Although this was an extreme interaction, I was thoroughly shocked. I had five houseplants in my backpack. My sandal tan was fresh. I felt less like a fawn, and more like one of those apparently wrong tiles in the bathroom that always seems to bother you while you’re brushing your teeth: out of place.

Luckily, the moment faded quickly. I was welcomed to Pauli Murray: “How’s your day been?” Oh thank goodness, here were my people. The next two weeks of quarantine felt like I was back in Montana; each student, FroCo and dining hall staff member wanted to know my small truths and listened attentively as I told them.

However, after the quarantine ended, the shock was back. My suitemate is a born-and-raised New Yorker who lost her faith in strangers long ago. One day, we were walking on campus and passed a man sitting on a bench. My mask made it impossible to offer my normal smile, so I used my favorite phrase: “Hello, how’re you?” He responded briefly and my suitemate and I were on our way.

“Don’t do that,” she said. “You don’t know who you could be talking to.”

I was shaken again. In smaller towns, one creates a community out of those around them, regardless of outside factors. I came to realize that Missoula, as a mountain town, fosters a sense of self that is dependent upon one’s place within the community. Amid the sea of strangers on the coast, suddenly one is forced to create a more intentional community than just those who also happen to be strolling along the same street.

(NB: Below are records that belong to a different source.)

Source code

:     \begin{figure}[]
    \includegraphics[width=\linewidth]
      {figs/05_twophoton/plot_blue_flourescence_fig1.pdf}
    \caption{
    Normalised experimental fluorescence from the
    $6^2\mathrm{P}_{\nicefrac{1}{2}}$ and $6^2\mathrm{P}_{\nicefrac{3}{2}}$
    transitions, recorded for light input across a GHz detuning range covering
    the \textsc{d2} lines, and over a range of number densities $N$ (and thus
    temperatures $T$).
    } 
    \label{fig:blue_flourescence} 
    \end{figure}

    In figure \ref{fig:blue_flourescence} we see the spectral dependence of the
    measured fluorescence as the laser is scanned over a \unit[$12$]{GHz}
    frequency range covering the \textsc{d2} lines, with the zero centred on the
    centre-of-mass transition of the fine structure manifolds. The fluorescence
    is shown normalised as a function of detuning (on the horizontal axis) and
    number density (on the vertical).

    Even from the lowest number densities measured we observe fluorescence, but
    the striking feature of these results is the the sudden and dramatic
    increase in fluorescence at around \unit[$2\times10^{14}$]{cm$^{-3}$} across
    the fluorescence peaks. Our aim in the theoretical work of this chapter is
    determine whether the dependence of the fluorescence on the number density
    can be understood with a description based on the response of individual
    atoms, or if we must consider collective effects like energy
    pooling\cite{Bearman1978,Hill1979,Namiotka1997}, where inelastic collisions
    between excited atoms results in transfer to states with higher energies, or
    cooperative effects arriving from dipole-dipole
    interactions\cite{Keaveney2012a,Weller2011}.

So, I worked to create balance between the two paradigms. Since my surroundings had changed, my interactions with them must also. I began to search for the fulfillment of my curiosity of others in smaller ways. On a visit to the Yale Bookstore, I asked an employee what he was reading. He told me about the book “The Celestine Prophecy” by James Redfield and read me his favorite quote. Although the specific wording was lost to me, the wisdom was shared: Redfield writes that we as human beings are manifestations of not only the physical entities of our parents, but also of their hopes and dreams.

I thanked the man for his time, promptly purchased my dad’s favorite book when he was 18 and called my mom.

Returning home, I sat down and told my suitemate about one of my fears: my sense of loneliness in the world of anonymity. She moved into a detailed story about Julio who worked at her local deli in Brooklyn. Julio remembered her voicing her worries once about a Spanish test, and since then has only spoken to her en español.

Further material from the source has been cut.